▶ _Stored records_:
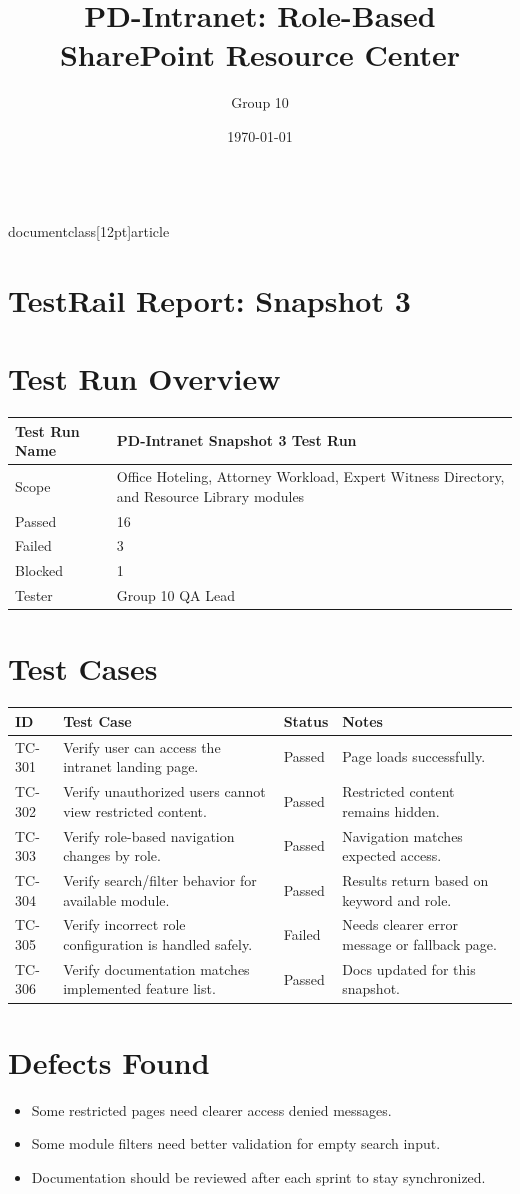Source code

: \\documentclass[12pt]{article}
\title{PD-Intranet: Role-Based SharePoint Resource Center}
\author{Group 10}
\date{\today}
\begin{document}
\maketitle
\tableofcontents
\newpage

\section{TestRail Report: Snapshot 3}
\section{Test Run Overview}
\begin{longtable}{|p{2in}|p{4in}|}\hline
Test Run Name & PD-Intranet Snapshot 3 Test Run \\ \hline
Scope & Office Hoteling, Attorney Workload, Expert Witness Directory, and Resource Library modules \\ \hline
Passed & 16 \\ \hline
Failed & 3 \\ \hline
Blocked & 1 \\ \hline
Tester & Group 10 QA Lead \\ \hline
\end{longtable}

\section{Test Cases}
\begin{longtable}{|p{.8in}|p{2.2in}|p{1in}|p{2in}|}\hline
ID & Test Case & Status & Notes \\ \hline
TC-301 & Verify user can access the intranet landing page. & Passed & Page loads successfully. \\ \hline
TC-302 & Verify unauthorized users cannot view restricted content. & Passed & Restricted content remains hidden. \\ \hline
TC-303 & Verify role-based navigation changes by role. & Passed & Navigation matches expected access. \\ \hline
TC-304 & Verify search/filter behavior for available module. & Passed & Results return based on keyword and role. \\ \hline
TC-305 & Verify incorrect role configuration is handled safely. & Failed & Needs clearer error message or fallback page. \\ \hline
TC-306 & Verify documentation matches implemented feature list. & Passed & Docs updated for this snapshot. \\ \hline
\end{longtable}

\section{Defects Found}
\begin{itemize}
\item Some restricted pages need clearer access denied messages.
\item Some module filters need better validation for empty search input.
\item Documentation should be reviewed after each sprint to stay synchronized.
\end{itemize}
\end{document}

▶ _Problem_:
Would you return all of the data above word for word, omitting every picture?

▶ _Problem solution_:
Source code

: \\documentclass[12pt]{article}
\title{PD-Intranet: Role-Based SharePoint Resource Center}
\author{Group 10}
\date{\today}
\begin{document}
\maketitle
\tableofcontents
\newpage

\section{TestRail Report: Snapshot 3}
\section{Test Run Overview}
\begin{longtable}{|p{2in}|p{4in}|}\hline
Test Run Name & PD-Intranet Snapshot 3 Test Run \\ \hline
Scope & Office Hoteling, Attorney Workload, Expert Witness Directory, and Resource Library modules \\ \hline
Passed & 16 \\ \hline
Failed & 3 \\ \hline
Blocked & 1 \\ \hline
Tester & Group 10 QA Lead \\ \hline
\end{longtable}

\section{Test Cases}
\begin{longtable}{|p{.8in}|p{2.2in}|p{1in}|p{2in}|}\hline
ID & Test Case & Status & Notes \\ \hline
TC-301 & Verify user can access the intranet landing page. & Passed & Page loads successfully. \\ \hline
TC-302 & Verify unauthorized users cannot view restricted content. & Passed & Restricted content remains hidden. \\ \hline
TC-303 & Verify role-based navigation changes by role. & Passed & Navigation matches expected access. \\ \hline
TC-304 & Verify search/filter behavior for available module. & Passed & Results return based on keyword and role. \\ \hline
TC-305 & Verify incorrect role configuration is handled safely. & Failed & Needs clearer error message or fallback page. \\ \hline
TC-306 & Verify documentation matches implemented feature list. & Passed & Docs updated for this snapshot. \\ \hline
\end{longtable}

\section{Defects Found}
\begin{itemize}
\item Some restricted pages need clearer access denied messages.
\item Some module filters need better validation for empty search input.
\item Documentation should be reviewed after each sprint to stay synchronized.
\end{itemize}
\end{document}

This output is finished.